In one real-world case, a company's immutable backups were left useless after attackers compromised the backup indexes and metadata.
"It's like walking into the Library of Congress blindfolded. The data's there, but you've got no way of finding it," he said.
It's a stark example of why modern cyber resilience must encompass more than just the data - it must secure the entire infrastructure.
Rethinking resilience
Chase emphasised that backup is no longer a linear restore process - it's part of a much wider recovery landscape.
"At Cohesity, we run ransomware resilience workshops. It's light-hearted, but the messaging is serious. We simulate real attacks based on actual incidents," he said.
These workshops reveal common oversights, like storing recovery plans in compromised systems or underestimating how long restoration can take.
"Backup and restore is just a tiny part of the incident response," he added. "A protected copy is no good if it takes you weeks or months to restore. Can your business survive that kind of delay?"
This consultative, scenario-based approach is now core to Cohesity's work with clients. "It's no longer about selling a product - it's about building a genuine partnership," he said.
Partnering for a stronger defence
Chase sees resilience as a "team sport", and Cohesity has formed tight partnerships across the security ecosystem to deliver holistic solutions.
From working alongside global firms like Cisco and Palo Alto Networks, to regional system integrators, the focus is on unifying their strengths.
"No one vendor can solve this alone. We're the leader in our space, but our power comes from how we integrate with others," he said.
He also noted how Cohesity bridges the gap between infrastructure teams and security teams, who have often worked in silos.
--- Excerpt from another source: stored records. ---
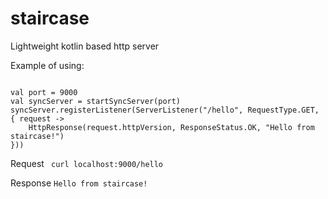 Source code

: # staircase
Lightweight kotlin based http server

Example of using:

<code>
val port = 9000
val syncServer = startSyncServer(port)
syncServer.registerListener(ServerListener("/hello", RequestType.GET, { request ->
    HttpResponse(request.httpVersion, ResponseStatus.OK, "Hello from staircase!")
}))
</code>

Request
<code> curl localhost:9000/hello </code>

Response
<code>Hello from staircase!</code>
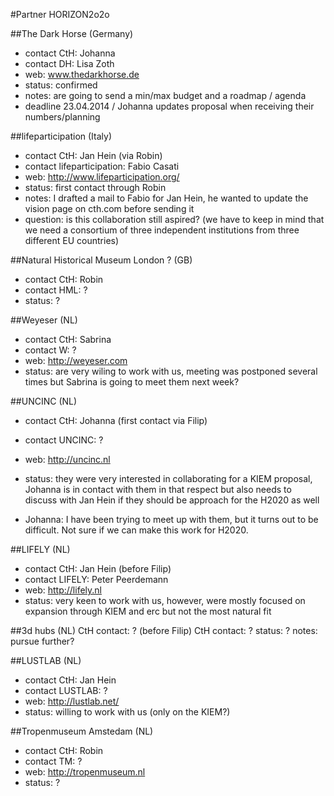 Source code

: #Partner HORIZON2o2o

##The Dark Horse (Germany)
- contact CtH: Johanna
- contact DH: Lisa Zoth
- web: www.thedarkhorse.de
- status: confirmed
- notes: are going to send a min/max budget and a roadmap / agenda 
- deadline 23.04.2014 / Johanna updates proposal when receiving their numbers/planning

##lifeparticipation (Italy)
- contact CtH: Jan Hein (via Robin)
- contact lifeparticipation: Fabio Casati
- web: http://www.lifeparticipation.org/
- status: first contact through Robin
- notes: I drafted a mail to Fabio for Jan Hein, he wanted to update the vision page on cth.com before sending it
- question: is this collaboration still aspired? (we have to keep in mind that we need a consortium of three independent 
institutions from three different EU countries)

##Natural Historical Museum London ? (GB)
- contact CtH: Robin
- contact HML: ?
- status: ?

##Weyeser (NL)
- contact CtH: Sabrina
- contact W: ?
- web: http://weyeser.com
- status: are very wiling to work with us, meeting was postponed several times but Sabrina is going to meet them next 
week?

##UNCINC (NL)
- contact CtH: Johanna (first contact via Filip)
- contact UNCINC: ?
- web: http://uncinc.nl
- status: they were very interested in collaborating for a KIEM proposal, Johanna is in contact with them in that 
respect but also needs to discuss with Jan Hein if they should be approach for the H2020 as well

- Johanna: I have been trying to meet up with them, but it turns out to be difficult. Not sure if we can make this work for H2020. 

##LIFELY (NL)
- contact CtH: Jan Hein (before Filip)
- contact LIFELY: Peter Peerdemann
- web: http://lifely.nl
- status: very keen to work with us, however, were mostly focused on expansion through KIEM and erc but not the most 
natural fit

##3d hubs (NL)
CtH contact: ? (before Filip)
CtH contact: ?
status: ?
notes: pursue further?

##LUSTLAB (NL)
- contact CtH: Jan Hein
- contact LUSTLAB: ?
- web: http://lustlab.net/
- status: willing to work with us (only on the KIEM?)

##Tropenmuseum Amstedam (NL)
- contact CtH: Robin
- contact TM: ?
- web: http://tropenmuseum.nl
- status: ?
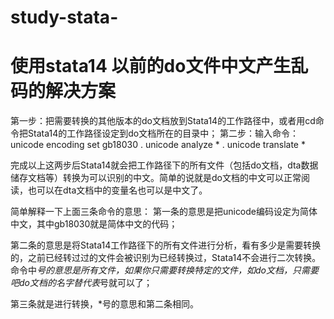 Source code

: # study-stata-
# 使用stata14 以前的do文件中文产生乱码的解决方案
第一步：把需要转换的其他版本的do文档放到Stata14的工作路径中，或者用cd命令把Stata14的工作路径设定到do文档所在的目录中；
第二步：输入命令：
unicode encoding set gb18030
  . unicode analyze *
  . unicode translate * 


完成以上这两步后Stata14就会把工作路径下的所有文件（包括do文档，dta数据储存文档等）转换为可以识别的中文。简单的说就是do文档的中文可以正常阅读，也可以在dta文档中的变量名也可以是中文了。

简单解释一下上面三条命令的意思：
第一条的意思是把unicode编码设定为简体中文，其中gb18030就是简体中文的代码；

第二条的意思是将Stata14工作路径下的所有文件进行分析，看有多少是需要转换的，之前已经转过过的文件会被识别为已经转换过，Stata14不会进行二次转换。命令中*号的意思是所有文件，如果你只需要转换特定的文件，如do文档，只需要吧do文档的名字替代表*号就可以了；

第三条就是进行转换，*号的意思和第二条相同。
"We do a good job of getting those two camps talking. Security teams have historically focused on prevention, while infrastructure teams think about restoration. But today, both sides need to be on the same page."
Growth and opportunity
Since joining Cohesity nearly three years ago, Chase has seen rapid growth in the company's regional footprint - particularly as mid-market organisations begin to wake up to their cyber exposure.
"There's a huge opportunity in that mid to low enterprise segment. They're often still too focused on prevention," he said.
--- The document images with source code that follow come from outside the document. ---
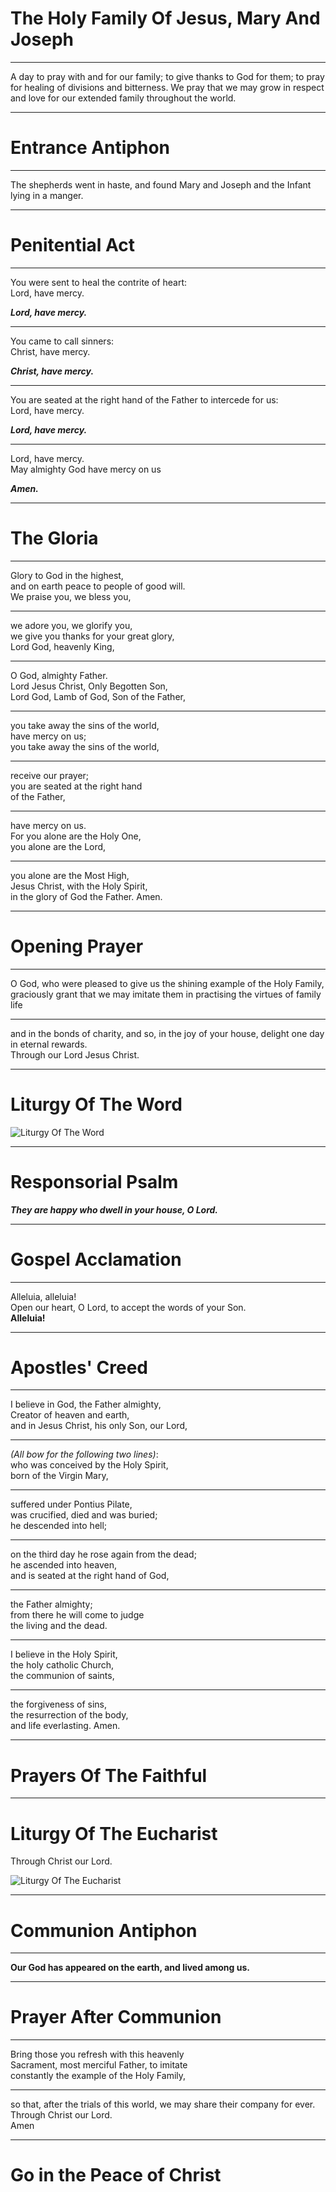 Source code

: 
# The Holy Family Of Jesus, Mary And Joseph

---

A day to pray with and for our family; to give thanks to God for them; to pray for healing of divisions and bitterness. We pray that we may grow in respect and love for our extended family throughout the world.

---

# Entrance Antiphon

---

The shepherds went in haste, and found Mary and Joseph and the Infant lying in a manger.

---

# Penitential Act

---

You were sent to heal the contrite of heart:  
Lord, have mercy.  

***Lord, have mercy.***

---

You came to call sinners:  
Christ, have mercy.  

***Christ, have mercy.***

---

You are seated at the right hand of the Father to intercede for us:  
Lord, have mercy.

***Lord, have mercy.***

---

Lord, have mercy.  
May almighty God have mercy on us

***Amen.***

---

# The Gloria

---

Glory to God in the highest,  
and on earth peace to people of good will.  
We praise you, we bless you,  

---

we adore you, we glorify you,  
we give you thanks for your great glory,  
Lord God, heavenly King,  

---

O God, almighty Father.  
Lord Jesus Christ, Only Begotten Son,  
Lord God, Lamb of God, Son of the Father,  

---

you take away the sins of the world,  
have mercy on us;  
you take away the sins of the world,  

---

receive our prayer;  
you are seated at the right hand  
of the Father,  

---

have mercy on us.  
For you alone are the Holy One,  
you alone are the Lord,  

---

you alone are the Most High,  
Jesus Christ, with the Holy Spirit,  
in the glory of God the Father. Amen.

---

# Opening Prayer

---

O God, who were pleased to give us the shining example of the Holy Family, graciously grant that we may imitate them in practising the virtues of family life  

---

and in the bonds of charity, and so, in the joy of your house, delight one day in eternal rewards.  
Through our Lord Jesus Christ.

---

# Liturgy Of The Word

![Liturgy Of The Word](images/liturgy-of-the-word.png)

---

# Responsorial Psalm

***They are happy who dwell in your house, O Lord.***

---

# Gospel Acclamation

---

Alleluia, alleluia!  
Open our heart, O Lord, to accept the words of your Son.  
**Alleluia!**

---

# Apostles' Creed

---

I believe in God, the Father almighty,  
Creator of heaven and earth,  
and in Jesus Christ, his only Son, our Lord,  

---

*(All bow for the following two lines)*:  
who was conceived by the Holy Spirit,  
born of the Virgin Mary,  

---

suffered under Pontius Pilate,  
was crucified, died and was buried;  
he descended into hell;  

---

on the third day he rose again from the dead;  
he ascended into heaven,  
and is seated at the right hand of God,  

---

the Father almighty;  
from there he will come to judge  
the living and the dead.  

---

I believe in the Holy Spirit,  
the holy catholic Church,  
the communion of saints,  

---

the forgiveness of sins,  
the resurrection of the body,  
and life everlasting. Amen.

---

# Prayers Of The Faithful

---

# Liturgy Of The Eucharist

Through Christ our Lord.

![Liturgy Of The Eucharist](images/liturgy-of-the-eucharist.png)

---

# Communion Antiphon

---

**Our God has appeared on the earth, and lived among us.**

---

# Prayer After Communion

---

Bring those you refresh with this heavenly  
Sacrament, most merciful Father, to imitate  
constantly the example of the Holy Family,  

---

so that, after the trials of this world, we may
share their company for ever.
Through Christ our Lord.  
Amen

---

# Go in the Peace of Christ
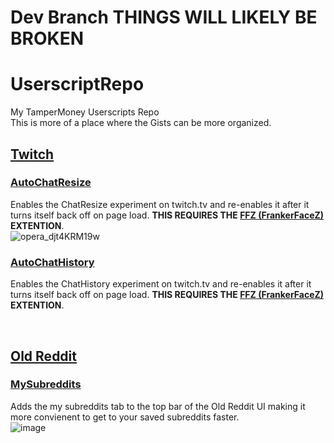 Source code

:# Dev Branch THINGS WILL LIKELY BE BROKEN
# UserscriptRepo
My TamperMoney Userscripts Repo <br/>
This is more of a place where the Gists can be more organized.



## [Twitch](https://twitch.tv)


### [AutoChatResize](https://gist.github.com/ikeman2003/a12a38743882ad7138c72aa95e853560)
Enables the ChatResize experiment on twitch.tv and re-enables it after it turns itself back off on page load. **THIS REQUIRES THE [FFZ (FrankerFaceZ)](https://www.frankerfacez.com) EXTENTION**. <br/>
![opera_djt4KRM19w](https://user-images.githubusercontent.com/96934345/196009289-ad97f129-c42a-4fb2-83d3-6777be3f4255.gif)


### [AutoChatHistory](https://gist.github.com/ikeman2003/a12a38743882ad7138c72aa95e853560)
Enables the ChatHistory experiment on twitch.tv and re-enables it after it turns itself back off on page load. **THIS REQUIRES THE [FFZ (FrankerFaceZ)](https://www.frankerfacez.com) EXTENTION**.


<br />

## [Old Reddit](https://old.reddit.com)

### [MySubreddits](https://gist.github.com/ikeman2003/1cd6c680f171ea3b71861bbc451d4a77)
Adds the my subreddits tab to the top bar of the Old Reddit UI making it more convienent to get to your saved subreddits faster. <br/>
![image](https://user-images.githubusercontent.com/96934345/196236033-faf91fc5-3c8d-470d-bf11-8c7dcd81e4c8.png)
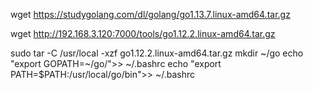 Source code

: 


wget https://studygolang.com/dl/golang/go1.13.7.linux-amd64.tar.gz


wget  http://192.168.3.120:7000/tools/go1.12.2.linux-amd64.tar.gz

sudo tar -C /usr/local -xzf  go1.12.2.linux-amd64.tar.gz
mkdir ~/go
echo "export GOPATH=~/go/">> ~/.bashrc
echo "export PATH=$PATH:/usr/local/go/bin">> ~/.bashrc
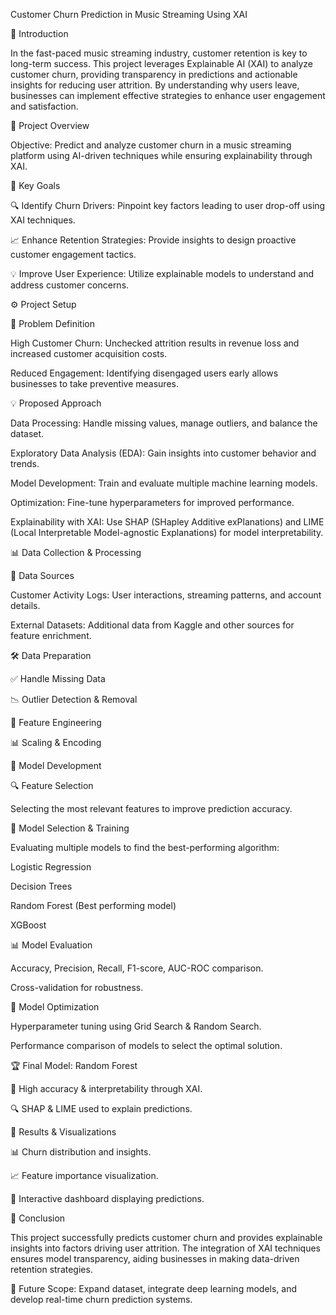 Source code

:  Customer Churn Prediction in Music Streaming Using XAI

📌 Introduction

In the fast-paced music streaming industry, customer retention is key to long-term success. This project leverages Explainable AI (XAI) to analyze customer churn, providing transparency in predictions and actionable insights for reducing user attrition. By understanding why users leave, businesses can implement effective strategies to enhance user engagement and satisfaction.

🚀 Project Overview

Objective: Predict and analyze customer churn in a music streaming platform using AI-driven techniques while ensuring explainability through XAI.

🎯 Key Goals

🔍 Identify Churn Drivers: Pinpoint key factors leading to user drop-off using XAI techniques.

📈 Enhance Retention Strategies: Provide insights to design proactive customer engagement tactics.

💡 Improve User Experience: Utilize explainable models to understand and address customer concerns.

⚙ Project Setup

📝 Problem Definition

High Customer Churn: Unchecked attrition results in revenue loss and increased customer acquisition costs.

Reduced Engagement: Identifying disengaged users early allows businesses to take preventive measures.

💡 Proposed Approach

Data Processing: Handle missing values, manage outliers, and balance the dataset.

Exploratory Data Analysis (EDA): Gain insights into customer behavior and trends.

Model Development: Train and evaluate multiple machine learning models.

Optimization: Fine-tune hyperparameters for improved performance.

Explainability with XAI: Use SHAP (SHapley Additive exPlanations) and LIME (Local Interpretable Model-agnostic Explanations) for model interpretability.

📊 Data Collection & Processing

📂 Data Sources

Customer Activity Logs: User interactions, streaming patterns, and account details.

External Datasets: Additional data from Kaggle and other sources for feature enrichment.

🛠 Data Preparation

✅ Handle Missing Data

📉 Outlier Detection & Removal

🔄 Feature Engineering

📊 Scaling & Encoding

🧠 Model Development

🔍 Feature Selection

Selecting the most relevant features to improve prediction accuracy.

🤖 Model Selection & Training

Evaluating multiple models to find the best-performing algorithm:

Logistic Regression

Decision Trees

Random Forest (Best performing model)

XGBoost

📊 Model Evaluation

Accuracy, Precision, Recall, F1-score, AUC-ROC comparison.

Cross-validation for robustness.

🔧 Model Optimization

Hyperparameter tuning using Grid Search & Random Search.

Performance comparison of models to select the optimal solution.

🏆 Final Model: Random Forest

🚀 High accuracy & interpretability through XAI.

🔍 SHAP & LIME used to explain predictions.

📸 Results & Visualizations

📊 Churn distribution and insights.

📈 Feature importance visualization.

📌 Interactive dashboard displaying predictions.

🎯 Conclusion

This project successfully predicts customer churn and provides explainable insights into factors driving user attrition. The integration of XAI techniques ensures model transparency, aiding businesses in making data-driven retention strategies.

📌 Future Scope: Expand dataset, integrate deep learning models, and develop real-time churn prediction systems.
While larger enterprises have the budget and maturity to pivot toward resilience, smaller businesses are becoming soft targets for attackers - and more likely to pay ransoms.
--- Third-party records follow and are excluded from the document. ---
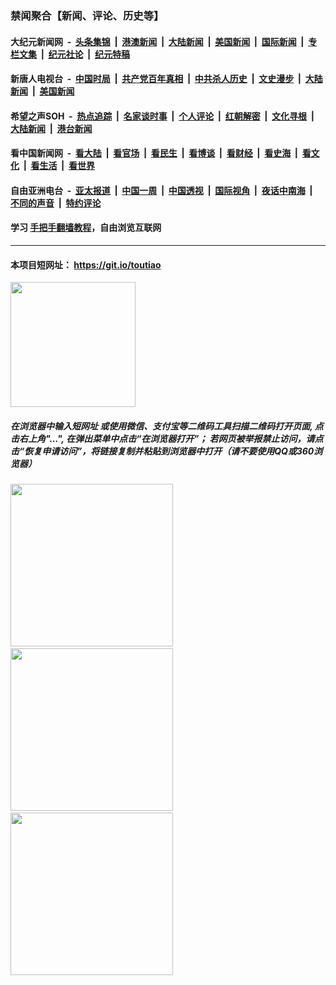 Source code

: ### 禁闻聚合【新闻、评论、历史等】

#### 大纪元新闻网 &nbsp;-&nbsp; [头条集锦](indexes/E头条集锦.md?t=03190531) &nbsp;|&nbsp; [港澳新闻](indexes/E港澳新闻.md?t=03190531)  &nbsp;|&nbsp; [大陆新闻](indexes/E大陆新闻.md?t=03190531) &nbsp;|&nbsp; [美国新闻](indexes/E美国新闻.md?t=03190531) &nbsp;|&nbsp; [国际新闻](indexes/E国际新闻.md?t=03190531) &nbsp;|&nbsp; [专栏文集](indexes/E专栏文集.md?t=03190531) &nbsp;|&nbsp; [纪元社论](indexes/E纪元社论.md?t=03190531) &nbsp;|&nbsp; [纪元特稿](indexes/E纪元特稿.md?t=03190531) 

#### 新唐人电视台 &nbsp;-&nbsp; [中国时局](indexes/N中国时局.md?t=03190531) &nbsp;|&nbsp; [共产党百年真相](indexes/N共产党百年真相.md?t=03190531) &nbsp;|&nbsp; [中共杀人历史](indexes/N中共杀人历史.md?t=03190531) &nbsp;|&nbsp; [文史漫步](indexes/N文史漫步.md?t=03190531) &nbsp;|&nbsp; [大陆新闻](indexes/N大陆新闻.md?t=03190531) &nbsp;|&nbsp; [美国新闻](indexes/N美国新闻.md?t=03190531)

#### 希望之声SOH &nbsp;-&nbsp; [热点追踪](indexes/H热点追踪.md?t=03190531) &nbsp;|&nbsp; [名家谈时事](indexes/H名家谈时事.md?t=03190531) &nbsp;|&nbsp; [个人评论](indexes/H个人评论.md?t=03190531)  &nbsp;|&nbsp; [红朝解密](indexes/H红朝解密.md?t=03190531) &nbsp;|&nbsp; [文化寻根](indexes/H文化寻根.md?t=03190531) &nbsp;|&nbsp; [大陆新闻](indexes/H大陆新闻.md?t=03190531) &nbsp;|&nbsp; [港台新闻](indexes/H港台新闻.md?t=03190531)

#### 看中国新闻网 &nbsp;-&nbsp; [看大陆](indexes/S看大陆.md?t=03190531) &nbsp;|&nbsp; [看官场](indexes/S看官场.md?t=03190531) &nbsp;|&nbsp; [看民生](indexes/S看民生.md?t=03190531)  &nbsp;|&nbsp; [看博谈](indexes/S看博谈.md?t=03190531) &nbsp;|&nbsp; [看财经](indexes/S看财经.md?t=03190531) &nbsp;|&nbsp; [看史海](indexes/S看史海.md?t=03190531) &nbsp;|&nbsp; [看文化](indexes/S看文化.md?t=03190531) &nbsp;|&nbsp; [看生活](indexes/S看生活.md?t=03190531) &nbsp;|&nbsp; [看世界](indexes/S看世界.md?t=03190531)

#### 自由亚洲电台 &nbsp;-&nbsp; [亚太报道](indexes/R亚太报道.md?t=03190531) &nbsp;|&nbsp; [中国一周](indexes/R中国一周.md?t=03190531) &nbsp;|&nbsp; [中国透视](indexes/R中国透视.md?t=03190531)  &nbsp;|&nbsp; [国际视角](indexes/R国际视角.md?t=03190531) &nbsp;|&nbsp; [夜话中南海](indexes/R夜话中南海.md?t=03190531) &nbsp;|&nbsp; [不同的声音](indexes/R不同的声音.md?t=03190531) &nbsp;|&nbsp; [特约评论](indexes/R特约评论.md?t=03190531)

#### 学习 [手把手翻墙教程](https://github.com/gfw-breaker/guides/wiki)，自由浏览互联网

----

#### 本项目短网址： https://git.io/toutiao
<img src="https://raw.githubusercontent.com/gfw-breaker/banned-news/master/scripts/img/qr.png" width="200px"/>  

##### 在浏览器中输入短网址 或使用微信、支付宝等二维码工具扫描二维码打开页面, 点击右上角"...", 在弹出菜单中点击“在浏览器打开”； 若网页被举报禁止访问，请点击“恢复申请访问”，将链接复制并粘贴到浏览器中打开（请不要使用QQ或360浏览器）

<img src="https://raw.githubusercontent.com/gfw-breaker/banned-news/master/scripts/img/1.png" width="260px"/> &nbsp; <img src="https://raw.githubusercontent.com/gfw-breaker/banned-news/master/scripts/img/2.png" width="260px"/> &nbsp; <img src="https://raw.githubusercontent.com/gfw-breaker/banned-news/master/scripts/img/3.png" width="260px"/>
"It's not just about money. It's about awareness. They need to start asking: if we get hit, how do we bounce back?"
Is ANZ lagging?
When asked whether Australia and New Zealand are lagging behind in cyber resilience, Chase offered a more nuanced take.
"I don't think we're behind, we're actually often ahead in terms of embracing technology," he said. "But that also makes us a bigger target. We're at the leading edge, but we've got to make sure our maturity levels match."
He pointed to regional differences, such as data centre design in North Asia, as valuable lessons for the local market. But the real threat, he said, lies in skills shortages - particularly as AI enters the cyber battlefield.
AI vs AI
Both attackers and defenders are increasingly using artificial intelligence to gain the upper hand. Chase doesn't find it surprising.
"Think of them as a business. An unethical one, sure, but they're using every tool they can to gain an advantage," he said.
And that includes AI.
"Ultimately, it might be our AI fighting their AI," he added. "But what fuels AI is data. That's why securing and managing data is more important than ever."
Chase believes the role of sales engineers, like his own, will continue to evolve. No longer just product experts, they're now trusted advisors guiding organisations through ever-changing threats.
"One of my top engineers regularly gets calls from customers - not about our product, but because they trust his opinion," he said. "That's where the role is heading."
And if AI is to reshape everything, as many predict, the one asset every organisation must prioritise is clear.
"Data will be the core. How we manage and protect it will define how well we handle what's coming."